Pugalenthi Ganesan, Tang Ke, Suganthan P N, Archunan G, Sowdhamini R
School of Electrical and Electronic Engineering, Nanyang Technological University, 639798, Singapore.
BMC Bioinformatics. 2007 Sep 19;8:351. doi: 10.1186/1471-2105-8-351.
Odorant binding proteins (OBPs) are believed to shuttle odorants from the environment to the underlying odorant receptors, for which they could potentially serve as odorant presenters. Although several sequence based search methods have been exploited for protein family prediction, less effort has been devoted to the prediction of OBPs from sequence data and this area is more challenging due to poor sequence identity between these proteins.
In this paper, we propose a new algorithm that uses Regularized Least Squares Classifier (RLSC) in conjunction with multiple physicochemical properties of amino acids to predict odorant-binding proteins. The algorithm was applied to the dataset derived from Pfam and GenDiS database and we obtained overall prediction accuracy of 97.7% (94.5% and 98.4% for positive and negative classes respectively).
Our study suggests that RLSC is potentially useful for predicting the odorant binding proteins from sequence-derived properties irrespective of sequence similarity. Our method predicts 92.8% of 56 odorant binding proteins non-homologous to any protein in the swissprot database and 97.1% of the 414 independent dataset proteins, suggesting the usefulness of RLSC method for facilitating the prediction of odorant binding proteins from sequence information.

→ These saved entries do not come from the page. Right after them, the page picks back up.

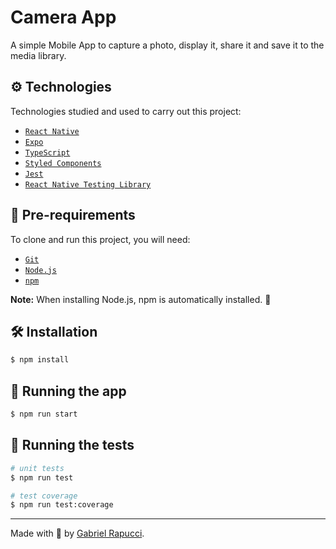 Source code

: # Camera App

A simple Mobile App to capture a photo, display it, share it and save it to the media library.

## ⚙️ Technologies

Technologies studied and used to carry out this project:

- [`React Native`](https://reactnative.dev/)
- [`Expo`](https://expo.dev/)
- [`TypeScript`](https://www.typescriptlang.org/)
- [`Styled Components`](https://styled-components.com/)
- [`Jest`](https://jestjs.io/)
- [`React Native Testing Library`](https://callstack.github.io/react-native-testing-library/)

## 📝 Pre-requirements

To clone and run this project, you will need:

- [`Git`](https://git-scm.com/)
- [`Node.js`](https://nodejs.org/)
- [`npm`](https://www.npmjs.com/)

**Note:** When installing Node.js, npm is automatically installed. 🎉

## 🛠️ Installation

```bash
$ npm install
```

## 🏃 Running the app

```bash
$ npm run start
```

## 🧪 Running the tests

```bash
# unit tests
$ npm run test

# test coverage
$ npm run test:coverage
```

---

Made with 💚 by [Gabriel Rapucci](https://gabrielrapucci.com.br).
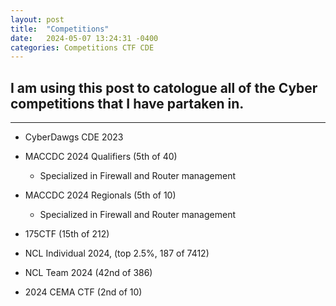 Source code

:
 ```yaml
---
layout: post
title:  "Competitions"
date:   2024-05-07 13:24:31 -0400
categories: Competitions CTF CDE
---
```

## I am using this post to catologue all of the Cyber competitions that I have partaken in.

---------------------------------------------------------------------------------------

* CyberDawgs CDE 2023

* MACCDC 2024 Qualifiers (5th of 40)
    - Specialized in Firewall and Router management


* MACCDC 2024 Regionals (5th of 10)
    - Specialized in Firewall and Router management


* 175CTF (15th of 212)

* NCL Individual 2024, (top 2.5%, 187 of 7412)

* NCL Team 2024 (42nd of 386)

* 2024 CEMA CTF  (2nd of 10)

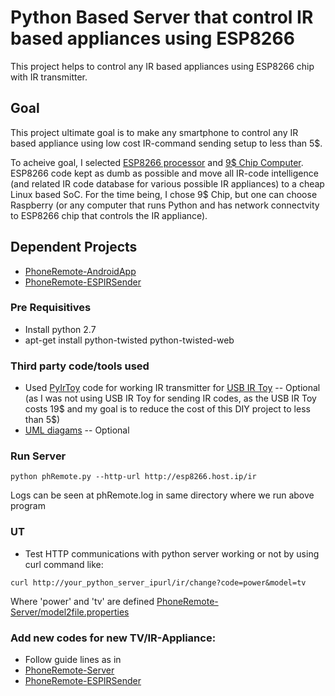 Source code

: # Python Based Server that control IR based appliances using ESP8266
This project helps to control any IR based appliances using ESP8266 chip with IR transmitter. 


## Goal
This project ultimate goal is to make any smartphone to control any IR based appliance using low cost IR-command sending setup to less than 5$.

To acheive  goal, I selected [ESP8266 processor](https://en.wikipedia.org/wiki/ESP8266) and [9$ Chip Computer](http://docs.getchip.com/chip.html). ESP8266 code kept as dumb as possible and move all IR-code intelligence (and related IR code database for various possible IR appliances) to a cheap Linux based SoC. For the time being, I chose 9$ Chip, but one can choose Raspberry (or any computer that runs Python and has network connectvity to ESP8266 chip that controls the IR appliance).


## Dependent Projects
 * [PhoneRemote-AndroidApp](https://github.com/GssMahadevan/PhoneRemote-AndroidApp)
 * [PhoneRemote-ESPIRSender](https://github.com/GssMahadevan/PhoneRemote-ESPIRSender)

### Pre Requisitives
 * Install python 2.7
 * apt-get install python-twisted python-twisted-web 

### Third party code/tools used
 * Used [PyIrToy](https://github.com/crleblanc/PyIrToy) code for working IR transmitter for [USB IR Toy](http://www.seeedstudio.com/USB-Infrared-Toy-v2-p-831.html) -- Optional (as I was not using USB IR Toy for sending IR codes, as the USB IR Toy costs 19$ and my goal is to reduce the cost of this DIY project to less than 5$)
 * [UML diagams](http://www.umlet.com/umletino/umletino.html) -- Optional
 

 
### Run Server
 ```
 python phRemote.py --http-url http://esp8266.host.ip/ir
 ```
 
 Logs can be seen at phRemote.log in same directory where we run above program

### UT
 * Test HTTP communications with python server working or not by using curl command like:
 
 ```
curl http://your_python_server_ipurl/ir/change?code=power&model=tv
```

Where 'power' and 'tv' are defined [PhoneRemote-Server/model2file.properties](https://github.com/GssMahadevan/PhoneRemote-Server/blob/master/model2file.properties)


### Add new codes for new TV/IR-Appliance:
 * Follow guide lines as in 
  * [PhoneRemote-Server](https://github.com/GssMahadevan/PhoneRemote-Server)
  * [PhoneRemote-ESPIRSender](https://github.com/GssMahadevan/PhoneRemote-ESPIRSender)

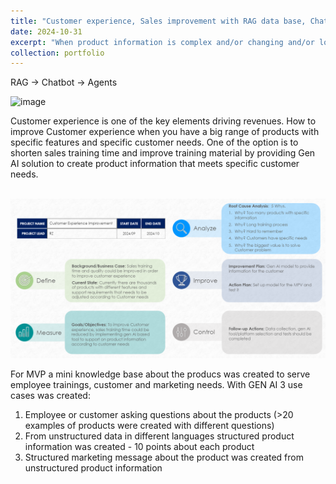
 ```yaml
---
title: "Customer experience, Sales improvement with RAG data base, Chatbot, Agents"
date: 2024-10-31
excerpt: "When product information is complex and/or changing and/or lots of it <br/> <br/><img src='/images/DMAIC-A3.png'>"
collection: portfolio
---
```


RAG -> Chatbot -> Agents 

<img width="1052" height="852" alt="image" src="https://github.com/user-attachments/assets/4f1ac53b-1c9a-4653-b698-eba7d74386c3" />


Customer experience is one of the key elements driving revenues. How to improve Customer experience when you have a big range of products with specific features and specific customer needs. One of the option is to shorten sales training time and improve training material by providing Gen AI solution to create product information that meets specific customer needs.

<br/><img src='/images/DMAIC-A3.png'><br/>

For MVP a mini knowledge base about the producs was created to serve employee trainings, customer and marketing needs. 
With GEN AI 3 use cases was created: 
1. Employee or customer asking questions about the products (>20 examples of products were created with different questions)
2. From unstructured data in different languages structured product information was created - 10 points about each product
3. Structured marketing message about the product was created from unstructured product information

气味结合蛋白(OBPs)被认为可将环境中的气味分子转运至其下方的气味受体,它们可能作为气味分子呈现者发挥作用。尽管已采用多种基于序列的搜索方法进行蛋白质家族预测,但从序列数据预测OBPs的工作做得较少,而且由于这些蛋白质之间的序列同一性较差,该领域更具挑战性。
在本文中,我们提出了一种新算法,该算法结合氨基酸的多种物理化学性质,使用正则化最小二乘分类器(RLSC)来预测气味结合蛋白。该算法应用于源自Pfam和GenDiS数据库的数据集,我们获得的总体预测准确率为97.7%(阳性和阴性类别分别为94.5%和98.4%)。
我们的研究表明,无论序列相似性如何,RLSC对于从序列衍生特性预测气味结合蛋白可能是有用的。我们的方法预测了56种与swissprot数据库中任何蛋白质均无同源性的气味结合蛋白中的92.8%,以及414个独立数据集蛋白质中的97.1%,这表明RLSC方法对于从序列信息促进气味结合蛋白的预测是有用的。